Soyuz TMA-18M successfully launched with its three crew members representing Russia, Denmark, and Kazakhstan. They are headed to the International Space Station to provide a new ride home for the station’s one-year crew and continue important research that advances NASA’s journey to Mars.
Sergey Volkov of Roscosmos, Andreas Mogensen of ESA (European Space Agency), and Aidyn Aimbetov of the Kazakh Space Agency launched aboard Soyuz TMA-18M from the Baikonur Cosmodrome in Kazakhstan at 12:37 a.m. EDT on Wednesday (10:37 a.m. in Baikonur). They are set to dock to the station at 3:42 a.m. on Friday, September 4. NASA TV coverage of docking will begin at 3 a.m.
At 2:40 p.m. Saturday, September 5, NASA TV will provide a live broadcast as Expedition 44 Commander Gennady Padalka of Roscomos hands over command of the space station to Expedition 44 Flight Engineer Scott Kelly of NASA. Expedition 45 begins on September 11 when Padalka, Mogensen, and Aimbetov undock from the orbital outpost in the Soyuz spacecraft designated TMA-16M and return to Earth. The Soyuz TMA-16M carried Padalka, Kelly, and Roscosmos’ Mikhail Kornienko to space in March. Because each Soyuz remains in orbit for about six months, the spacecraft swap is necessary at the midway point of the one-year mission.
With the arrival of Volkov, Mogensen, and Aimbetov, nine people will be aboard the orbiting laboratory for the first time since 2013. The three join Expedition 44 Flight Engineers Kelly and Kjell Lindgren of NASA, Commander Padalka and Flight Engineers Oleg Kononenko and Kornienko of Roscosmos, and Kimiya Yui of the Japan Aerospace Exploration Agency (JAXA).
On Tuesday, September 15, Kelly and Kornienko will reach the halfway point of their one-year mission to advance understanding of the medical and psychological challenges astronauts face during long-duration spaceflight, in addition to developing countermeasures that will help minimize adverse effects. The pair will spend 342 consecutive days living in space before returning to Earth with Volkov in March 2016 aboard the Soyuz TMA-18M.
In the coming months, Expedition 45 crew members will conduct more than 250 science investigations in fields such as biology, Earth science, human research, physical sciences, and technology development.

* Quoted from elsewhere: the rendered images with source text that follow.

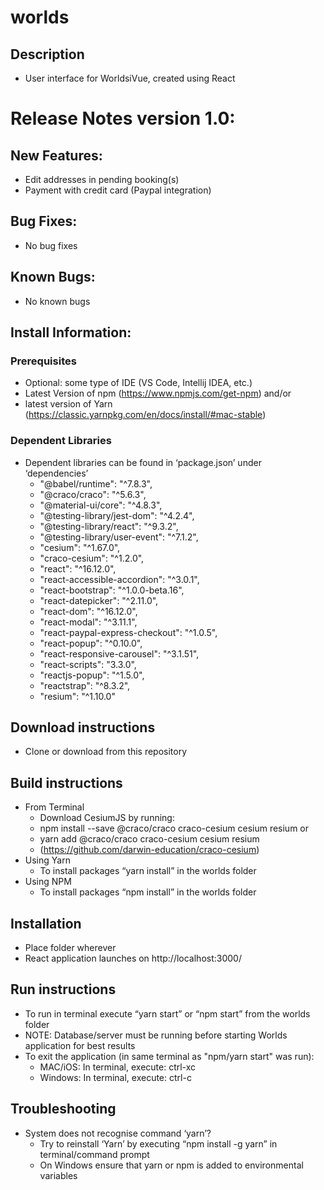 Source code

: 
# worlds
## Description
* User interface for WorldsiVue, created using React
# Release Notes version 1.0:
## New Features:
* Edit addresses in pending booking(s)
* Payment with credit card (Paypal integration)
## Bug Fixes:
* No bug fixes
## Known Bugs:
* No known bugs
## Install Information:
### Prerequisites
* Optional: some type of IDE (VS Code, Intellij IDEA, etc.)
* Latest Version of npm (https://www.npmjs.com/get-npm) and/or 
* latest version of Yarn (https://classic.yarnpkg.com/en/docs/install/#mac-stable)
### Dependent Libraries
* Dependent libraries can be found in ‘package.json’ under ‘dependencies’
    * "@babel/runtime": "^7.8.3",
    * "@craco/craco": "^5.6.3",
    * "@material-ui/core": "^4.8.3",
    * "@testing-library/jest-dom": "^4.2.4",
    * "@testing-library/react": "^9.3.2",
    * "@testing-library/user-event": "^7.1.2",
    * "cesium": "^1.67.0",
    * "craco-cesium": "^1.2.0",
    * "react": "^16.12.0",
    * "react-accessible-accordion": "^3.0.1",
    * "react-bootstrap": "^1.0.0-beta.16",
    * "react-datepicker": "^2.11.0",
    * "react-dom": "^16.12.0",
    * "react-modal": "^3.11.1",
    * "react-paypal-express-checkout": "^1.0.5",
    * "react-popup": "^0.10.0",
    * "react-responsive-carousel": "^3.1.51",
    * "react-scripts": "3.3.0",
    * "reactjs-popup": "^1.5.0",
    * "reactstrap": "^8.3.2",
    * "resium": "^1.10.0"
## Download instructions
* Clone or download from this repository
## Build instructions
* From Terminal
  * Download CesiumJS by running:
  * npm install --save @craco/craco craco-cesium cesium resium or
  * yarn add @craco/craco craco-cesium cesium resium 
  * (https://github.com/darwin-education/craco-cesium) 
* Using Yarn
  * To install packages “yarn install” in the worlds folder
* Using NPM
  * To install packages “npm install” in the worlds folder

## Installation
* Place folder wherever
* React application launches on http://localhost:3000/
## Run instructions
* To run in terminal execute “yarn start” or “npm start” from the worlds folder
* NOTE: Database/server must be running before starting Worlds application for best results
* To exit the application (in same terminal as "npm/yarn start" was run):
  * MAC/iOS: In terminal, execute: ctrl-xc
  * Windows: In terminal, execute: ctrl-c
## Troubleshooting
* System does not recognise command ‘yarn’?
  * Try to reinstall ‘Yarn’ by executing “npm install -g yarn” in terminal/command prompt
  * On Windows ensure that yarn or npm is added to environmental variables

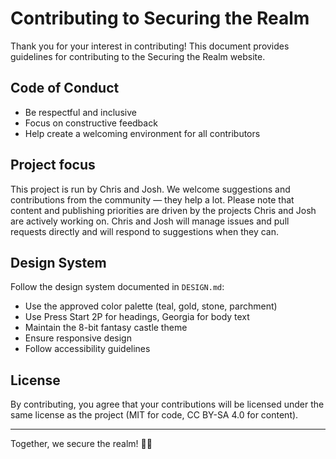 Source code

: # Contributing to Securing the Realm

Thank you for your interest in contributing! This document provides guidelines for contributing to the Securing the Realm website.

## Code of Conduct

- Be respectful and inclusive
- Focus on constructive feedback
- Help create a welcoming environment for all contributors

## Project focus

This project is run by Chris and Josh. We welcome suggestions and contributions from the community — they help a lot. Please note that content and publishing priorities are driven by the projects Chris and Josh are actively working on. Chris and Josh will manage issues and pull requests directly and will respond to suggestions when they can.

## Design System

Follow the design system documented in `DESIGN.md`:

- Use the approved color palette (teal, gold, stone, parchment)
- Use Press Start 2P for headings, Georgia for body text
- Maintain the 8-bit fantasy castle theme
- Ensure responsive design
- Follow accessibility guidelines

<!-- Chris and Josh manage issues and PRs directly. -->

## License

By contributing, you agree that your contributions will be licensed under the same license as the project (MIT for code, CC BY-SA 4.0 for content).

---

Together, we secure the realm! 🏰✨
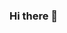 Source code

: ### Hi there 👋

<!--
**Muneerat/Muneerat** is a ✨ _special_ ✨ repository because its `README.md` (this file) appears on your GitHub profile.

Here are some ideas to get you started:

- 🔭 I’m currently working on project with HTML,CSS and JAVASCRIPT 
- 🌱 I’m currently learning more of Javascript and Tailwind Css...
- 👯 I’m looking to collaborate on project with other developers...
- 🤔 I’m looking for help with ...
- 💬 Ask me about ...
- 📫 How to reach me: ...
- 😄 Pronouns: ...
- ⚡ Fun fact: ...
-->

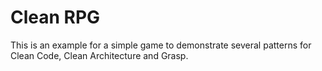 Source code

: # Clean RPG

This is an example for a simple game to demonstrate several patterns for Clean
Code, Clean Architecture and Grasp.

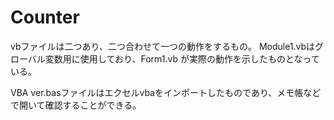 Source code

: # Counter
vbファイルは二つあり、二つ合わせて一つの動作をするもの。
Module1.vbはグローバル変数用に使用しており、Form1.vb が実際の動作を示したものとなっている。

VBA ver.basファイルはエクセルvbaをインポートしたものであり、メモ帳などで開いて確認することができる。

The recently installed CALorimetric Electron Telescope (CALET) searches for dark matter, measures cosmic rays, and observes sources of high-energy phenomena in the galaxy. CALET seeks answers for several unknowns, including the origin of cosmic rays, how cosmic rays accelerate and move across the galaxy, and the existence of dark matter and its relation to nearby cosmic ray sources. Once scientists take an inventory of the highest-energy radiation in space, they may be able to characterize the radiation environment experienced by humans and encountered by space electronics. This may help determine the risk of exposure to this type of radiation.
Ongoing station research also includes the Flame Extinguishment Experiment-2 JAXA (FLEX-2J), a study of combustion in microgravity. Fires burn differently in space, where fuels form spherical droplets and flames burn in a globular shape rather than teardrop. The crew studies the interactions of flames on the motion and ignition, or non-ignition, of millimeter-sized droplets. Results could provide key insights and improve computer modeling of fuel combustion to aid in reducing emissions and improving fuel efficiency in space and on Earth.
During the second half of the marathon one-year mission, the team will continue a wide variety of human research studies, such as the Assessing Telomere Lengths and Telomerase Activity in Astronauts (Telomeres). Telomeres are “caps” on the ends of chromosomes that protect them from fraying, much like the aglet on the end of a shoelace. Telomeres shorten over time, and the rate at which this occurs can be increased by stress, leading to accelerated aging, cardiovascular disease, cancer, and an impaired immune system. The Telomeres investigation uses crew member blood samples to examine how telomeres and telomerase, an enzyme that maintains the length of telomeres, are affected by space travel and to better evaluate the impact of future spaceflight.
The International Space Station is a convergence of science, technology, and human innovation that enables us to demonstrate new technologies and make research breakthroughs not possible on Earth. It has been continuously occupied since November 2000 and, since then, has been visited by more than 200 people and a variety of international and commercial spacecraft. The space station remains the springboard to NASA’s next giant leap in exploration, including future missions to an asteroid and Mars.